As the first speaker, my job was to speak to the young ones on cultivating good reading habits towards their development noting the importance of reading to achieving one’s long term career goals.
Considering the paucity of time and the loaded schedule for the day, I decided to speak to them about five tools they will need as they journey the road of life and how reading is most likely to provide them with those tools.
I began by letting them know how essential it is for them to embrace reading, writing and partaking in productive programmes at their age. I told them about Francis Bacon who opined that “reading maketh a full man, conference a ready man and writing an exact man…”I then narrated a bit of my story and explained why they should take the programme very serious.
Sixteen years ago, I completed Junior High School and had distinction in Integrated Science. It was concluded then that I am cut for General Science in Senior High School and that is all about it. At O’Reilly Senior High School, the first person to realize I was in the wrong class was my Social Studies teacher, Mr. Joseph Aidoo. He suggested I move to the Arts class the following year but I was pig-headed to his advice.
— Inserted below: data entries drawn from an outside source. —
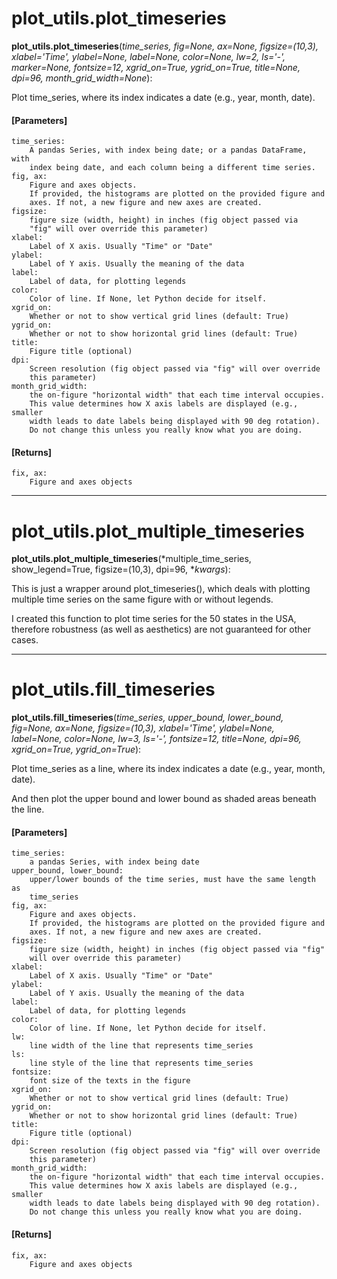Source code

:# plot_utils.plot_timeseries

**plot_utils.plot_timeseries**(*time_series, fig=None, ax=None, figsize=(10,3), xlabel='Time', ylabel=None, label=None, color=None, lw=2, ls='-', marker=None, fontsize=12, xgrid_on=True, ygrid_on=True, title=None, dpi=96, month_grid_width=None*):

Plot time_series, where its index indicates a date (e.g., year, month, date).

#### [Parameters]
    time_series:
        A pandas Series, with index being date; or a pandas DataFrame, with
        index being date, and each column being a different time series.
    fig, ax:
        Figure and axes objects.
        If provided, the histograms are plotted on the provided figure and
        axes. If not, a new figure and new axes are created.
    figsize:
        figure size (width, height) in inches (fig object passed via
        "fig" will over override this parameter)
    xlabel:
        Label of X axis. Usually "Time" or "Date"
    ylabel:
        Label of Y axis. Usually the meaning of the data
    label:
        Label of data, for plotting legends
    color:
        Color of line. If None, let Python decide for itself.
    xgrid_on:
        Whether or not to show vertical grid lines (default: True)
    ygrid_on:
        Whether or not to show horizontal grid lines (default: True)
    title:
        Figure title (optional)
    dpi:
        Screen resolution (fig object passed via "fig" will over override
        this parameter)
    month_grid_width:
        the on-figure "horizontal width" that each time interval occupies.
        This value determines how X axis labels are displayed (e.g., smaller
        width leads to date labels being displayed with 90 deg rotation).
        Do not change this unless you really know what you are doing.

#### [Returns]
    fix, ax:
        Figure and axes objects

--------------------------------------------------------
# plot_utils.plot_multiple_timeseries

**plot_utils.plot_multiple_timeseries**(*multiple_time_series, show_legend=True, figsize=(10,3), dpi=96, **kwargs*):

This is just a wrapper around plot_timeseries(), which deals with plotting multiple time series on the same figure with or without legends.

I created this function to plot time series for the 50 states in the USA, therefore robustness (as well as aesthetics) are not guaranteed for other cases.

---------------------------------------------------------
# plot_utils.fill_timeseries

**plot_utils.fill_timeseries**(*time_series, upper_bound, lower_bound, fig=None, ax=None, figsize=(10,3), xlabel='Time', ylabel=None, label=None, color=None, lw=3, ls='-', fontsize=12, title=None, dpi=96, xgrid_on=True, ygrid_on=True*):

Plot time_series as a line, where its index indicates a date (e.g., year, month, date).

And then plot the upper bound and lower bound as shaded areas beneath the line.

#### [Parameters]
    time_series:
        a pandas Series, with index being date
    upper_bound, lower_bound:
        upper/lower bounds of the time series, must have the same length as
        time_series
    fig, ax:
        Figure and axes objects.
        If provided, the histograms are plotted on the provided figure and
        axes. If not, a new figure and new axes are created.
    figsize:
        figure size (width, height) in inches (fig object passed via "fig"
        will over override this parameter)
    xlabel:
        Label of X axis. Usually "Time" or "Date"
    ylabel:
        Label of Y axis. Usually the meaning of the data
    label:
        Label of data, for plotting legends
    color:
        Color of line. If None, let Python decide for itself.
    lw:
        line width of the line that represents time_series
    ls:
        line style of the line that represents time_series
    fontsize:
        font size of the texts in the figure
    xgrid_on:
        Whether or not to show vertical grid lines (default: True)
    ygrid_on:
        Whether or not to show horizontal grid lines (default: True)
    title:
        Figure title (optional)
    dpi:
        Screen resolution (fig object passed via "fig" will over override
        this parameter)
    month_grid_width:
        the on-figure "horizontal width" that each time interval occupies.
        This value determines how X axis labels are displayed (e.g., smaller
        width leads to date labels being displayed with 90 deg rotation).
        Do not change this unless you really know what you are doing.

#### [Returns]
    fix, ax:
        Figure and axes objects
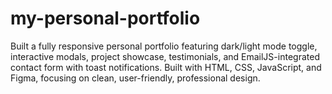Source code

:# my-personal-portfolio
Built a fully responsive personal portfolio featuring dark/light mode toggle, interactive modals, project showcase, testimonials, and EmailJS-integrated contact form with toast notifications. Built with HTML, CSS, JavaScript, and Figma, focusing on clean, user-friendly, professional design.
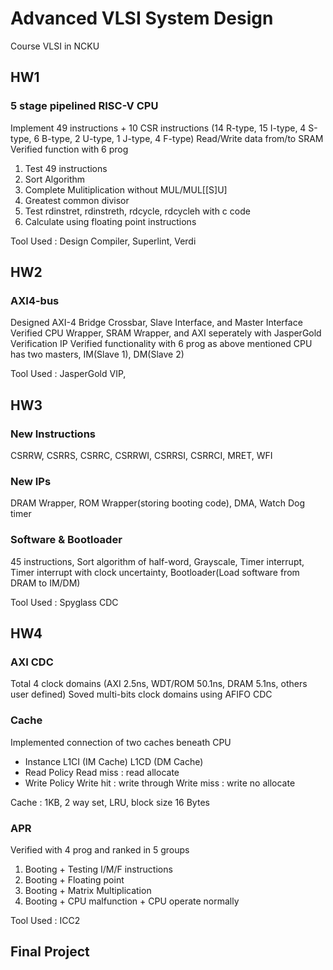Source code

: # Advanced VLSI System Design
Course VLSI in NCKU

## HW1 
### 5 stage pipelined RISC-V CPU
Implement 49 instructions + 10 CSR instructions
(14 R-type, 15 I-type, 4 S-type, 6 B-type, 2 U-type, 1 J-type, 4 F-type)
Read/Write data from/to SRAM
Verified function with 6 prog
1. Test 49 instructions
2. Sort Algorithm
3. Complete Mulitiplication without MUL/MUL[[S]U] 
4. Greatest common divisor
5. Test rdinstret, rdinstreth, rdcycle, rdcycleh with c code
6. Calculate using floating point instructions

Tool Used : Design Compiler, Superlint, Verdi


## HW2
### AXI4-bus 
Designed AXI-4 Bridge Crossbar, Slave Interface, and Master Interface
Verified CPU Wrapper, SRAM Wrapper, and AXI seperately with JasperGold Verification IP
Verified functionality with 6 prog as above mentioned
CPU has two masters, IM(Slave 1), DM(Slave 2)

Tool Used : JasperGold VIP, 


## HW3
### New Instructions
CSRRW, CSRRS, CSRRC, CSRRWI, CSRRSI, CSRRCI, MRET, WFI

### New IPs
DRAM Wrapper, ROM Wrapper(storing booting code), DMA, Watch Dog timer
### Software & Bootloader
45 instructions, Sort algorithm of half-word, Grayscale, Timer interrupt, Timer interrupt with clock uncertainty, Bootloader(Load software from DRAM to IM/DM)

Tool Used : Spyglass CDC


## HW4
### AXI CDC
Total 4 clock domains (AXI 2.5ns, WDT/ROM 50.1ns, DRAM 5.1ns, others user defined)
Soved multi-bits clock domains using AFIFO CDC
### Cache
Implemented connection of two caches beneath CPU
* Instance
L1CI (IM Cache)
L1CD (DM Cache)
* Read Policy
Read miss : read allocate
* Write Policy
Write hit : write through
Write miss : write no allocate

Cache : 1KB, 2 way set, LRU, block size 16 Bytes

### APR
Verified with 4 prog and ranked in 5 groups
1. Booting + Testing I/M/F instructions
2. Booting + Floating point
3. Booting + Matrix Multiplication
4. Booting + CPU malfunction + CPU operate normally


Tool Used : ICC2


## Final Project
The second person who even began to lure me to his Economics class was the one who took over Social Studies from Mr. Aidoo. I shrugged all of them off and moved on to complete with a satisfactory performance and proceeded to the Accra Technical University.
To further compound my woes, I enrolled for Science Laboratory Technology programme. I never graduated. As a matter of fact I was dismissed in my third year for academic non-performance. I needed neither scientist nor soothsayer to explain things to me. Afterall it was stated by the author of The Seven Habits of Highly Effective People, Stephen R. Covey that “ if the ladder is not leaning against the right wall, every step we take just gets us to the wrong place faster.”
Thus, I exhorted the young ones to take the programme serious in order not to take more time to pursue something that needs less time and effort. I ended up spending eleven years for something I was supposed to use four years. A year in the life of man is very significant and a terrible thing to waste. It was reported that this year alone, Jeff Bezos’s net worth increased by 24 billion dollars.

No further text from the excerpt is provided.